▸ Document images with source code
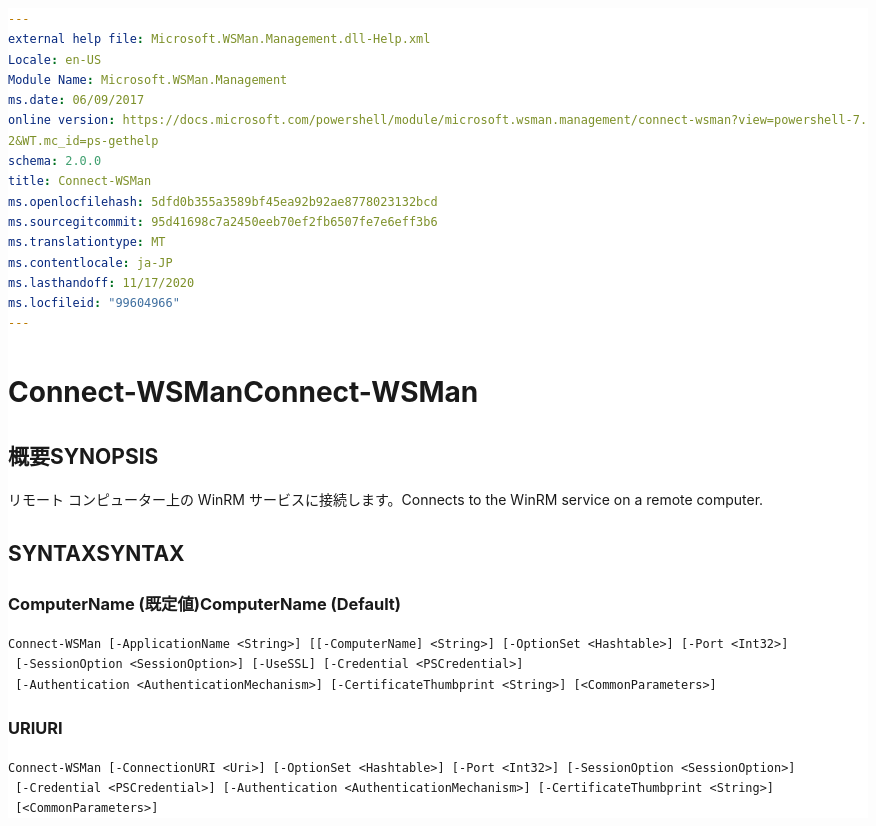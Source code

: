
 ```yaml
---
external help file: Microsoft.WSMan.Management.dll-Help.xml
Locale: en-US
Module Name: Microsoft.WSMan.Management
ms.date: 06/09/2017
online version: https://docs.microsoft.com/powershell/module/microsoft.wsman.management/connect-wsman?view=powershell-7.2&WT.mc_id=ps-gethelp
schema: 2.0.0
title: Connect-WSMan
ms.openlocfilehash: 5dfd0b355a3589bf45ea92b92ae8778023132bcd
ms.sourcegitcommit: 95d41698c7a2450eeb70ef2fb6507fe7e6eff3b6
ms.translationtype: MT
ms.contentlocale: ja-JP
ms.lasthandoff: 11/17/2020
ms.locfileid: "99604966"
---
```

# <span data-ttu-id="ddc1f-102">Connect-WSMan</span><span class="sxs-lookup"><span data-stu-id="ddc1f-102">Connect-WSMan</span></span>

## <span data-ttu-id="ddc1f-103">概要</span><span class="sxs-lookup"><span data-stu-id="ddc1f-103">SYNOPSIS</span></span>
<span data-ttu-id="ddc1f-104">リモート コンピューター上の WinRM サービスに接続します。</span><span class="sxs-lookup"><span data-stu-id="ddc1f-104">Connects to the WinRM service on a remote computer.</span></span>

## <span data-ttu-id="ddc1f-105">SYNTAX</span><span class="sxs-lookup"><span data-stu-id="ddc1f-105">SYNTAX</span></span>

### <span data-ttu-id="ddc1f-106">ComputerName (既定値)</span><span class="sxs-lookup"><span data-stu-id="ddc1f-106">ComputerName (Default)</span></span>

```
Connect-WSMan [-ApplicationName <String>] [[-ComputerName] <String>] [-OptionSet <Hashtable>] [-Port <Int32>]
 [-SessionOption <SessionOption>] [-UseSSL] [-Credential <PSCredential>]
 [-Authentication <AuthenticationMechanism>] [-CertificateThumbprint <String>] [<CommonParameters>]
```

### <span data-ttu-id="ddc1f-107">URI</span><span class="sxs-lookup"><span data-stu-id="ddc1f-107">URI</span></span>

```
Connect-WSMan [-ConnectionURI <Uri>] [-OptionSet <Hashtable>] [-Port <Int32>] [-SessionOption <SessionOption>]
 [-Credential <PSCredential>] [-Authentication <AuthenticationMechanism>] [-CertificateThumbprint <String>]
 [<CommonParameters>]
```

▸ The problem
Your answer must consist of the entries, unchanged, with no pictures in it.

▸ Task result
Source code

:
 ```yaml
---
external help file: Microsoft.WSMan.Management.dll-Help.xml
Locale: en-US
Module Name: Microsoft.WSMan.Management
ms.date: 06/09/2017
online version: https://docs.microsoft.com/powershell/module/microsoft.wsman.management/connect-wsman?view=powershell-7.2&WT.mc_id=ps-gethelp
schema: 2.0.0
title: Connect-WSMan
ms.openlocfilehash: 5dfd0b355a3589bf45ea92b92ae8778023132bcd
ms.sourcegitcommit: 95d41698c7a2450eeb70ef2fb6507fe7e6eff3b6
ms.translationtype: MT
ms.contentlocale: ja-JP
ms.lasthandoff: 11/17/2020
ms.locfileid: "99604966"
---
```

# <span data-ttu-id="ddc1f-102">Connect-WSMan</span><span class="sxs-lookup"><span data-stu-id="ddc1f-102">Connect-WSMan</span></span>

## <span data-ttu-id="ddc1f-103">概要</span><span class="sxs-lookup"><span data-stu-id="ddc1f-103">SYNOPSIS</span></span>
<span data-ttu-id="ddc1f-104">リモート コンピューター上の WinRM サービスに接続します。</span><span class="sxs-lookup"><span data-stu-id="ddc1f-104">Connects to the WinRM service on a remote computer.</span></span>

## <span data-ttu-id="ddc1f-105">SYNTAX</span><span class="sxs-lookup"><span data-stu-id="ddc1f-105">SYNTAX</span></span>

### <span data-ttu-id="ddc1f-106">ComputerName (既定値)</span><span class="sxs-lookup"><span data-stu-id="ddc1f-106">ComputerName (Default)</span></span>

```
Connect-WSMan [-ApplicationName <String>] [[-ComputerName] <String>] [-OptionSet <Hashtable>] [-Port <Int32>]
 [-SessionOption <SessionOption>] [-UseSSL] [-Credential <PSCredential>]
 [-Authentication <AuthenticationMechanism>] [-CertificateThumbprint <String>] [<CommonParameters>]
```

### <span data-ttu-id="ddc1f-107">URI</span><span class="sxs-lookup"><span data-stu-id="ddc1f-107">URI</span></span>

```
Connect-WSMan [-ConnectionURI <Uri>] [-OptionSet <Hashtable>] [-Port <Int32>] [-SessionOption <SessionOption>]
 [-Credential <PSCredential>] [-Authentication <AuthenticationMechanism>] [-CertificateThumbprint <String>]
 [<CommonParameters>]
```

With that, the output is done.